News & Politics

DC Republican Party Tries—and Fails—to Get a Foothold in the City Council

GOP voters decline to show for Patrick Mara, earning him a third-place finish in the special election.

With
Patrick Mara’s third-place finish in Tuesday’s election for an at-large city council seat, the
local Republicans proved that even when the forces aligned for the best chance in
decades to get a GOP candidate on the city council, they can’t make it happen. Mara
and party leaders tried. They failed to get their voters to the polls. They lost.

Mara is a seasoned local politician. He has run for council twice before. He has good
name recognition. He ran for and won the Ward 1 seat on the school board. He also
had a plethora of endorsements. The
Washington Post editorial board wrote four positive pieces, practically begging residents to elect
Mara. The
Northwest Current and the
Examiner followed with endorsements. The Sierra Club jumped aboard, along with the DC Chamber
of Commerce. An independent business group polled and advertised for Mara.

The nature of the election provided a rare opening for a Republican candidate. Because
it was a special election, held to fill the vacancy when
Phil Mendelson moved up to chair, it leapfrogged the primary that would have ended in a general
election. That made it a beauty contest in which Republicans, Democrats, and Statehood
candidates could compete on a level playing field. And because it was a special election
not tied to a mayoral or presidential race, relatively few voters were expected to
show, which meant that a small number of focused voters could win the day.

Being a seasoned candidate, Mara knew how to raise cash and focus his troops.
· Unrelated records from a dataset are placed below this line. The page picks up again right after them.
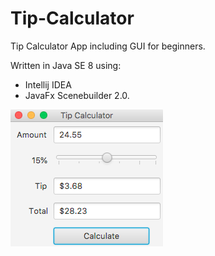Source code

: # Tip-Calculator 
Tip Calculator App including GUI for beginners. 

 Written in Java SE 8 using:
  * Intellij IDEA
  * JavaFx Scenebuilder 2.0. 
  
  ![Alt text](https://github.com/BalkanBasileus/Tip-Calculator/blob/master/Screenshot/Screenshot01.png?raw=true "Optional Title")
He targeted
his likely voters. The DC Republican Party has new leadership under chair
Ron Phillips. He was able to attract $25,000 from the Republican National Committee. Phillips
also recorded a phone message from New Jersey governor
Chris Christie urging Republicans to vote for Mara, which went out Friday.

Mara stayed on message: ethically pure, fiscally conservative, socially progressive.
DC voters didn’t buy it, and Republicans failed to support him.

Republicans are rare in DC, perhaps the most blue city in the nation. Democrats outnumber
Republicans by ten to one. Every Republican is a long shot. But Mara was the best
shot.

Carol Schwartz was the Republican everyone loved. She went from school board to city council to
a pair of mayoral runs. Mara beat her in 2008 in a bitter primary.
David Catania first ran as a Republican but became an Independent.

Perhaps the local Republicans have emerged from their Georgetown cave, where they
roped themselves off for decades. Ron Phillips is trying desperately to balance the
party on racial lines and spread it citywide. In any political system, two parties
make for competition and better candidates. DC might be a one-party town for good,
as it has been forever.

Phillips sounded both sad and perplexed. He says he’ll take a few weeks to study “issues”
within the local Republican base.

“I want to see what’s wrong and fix it,” he says. “We’ll be back in 2014.”

But after Mara’s third-place finish—behind winner
Anita Bonds and
Elissa Silverman, both Democrats—2014 might be a lost cause.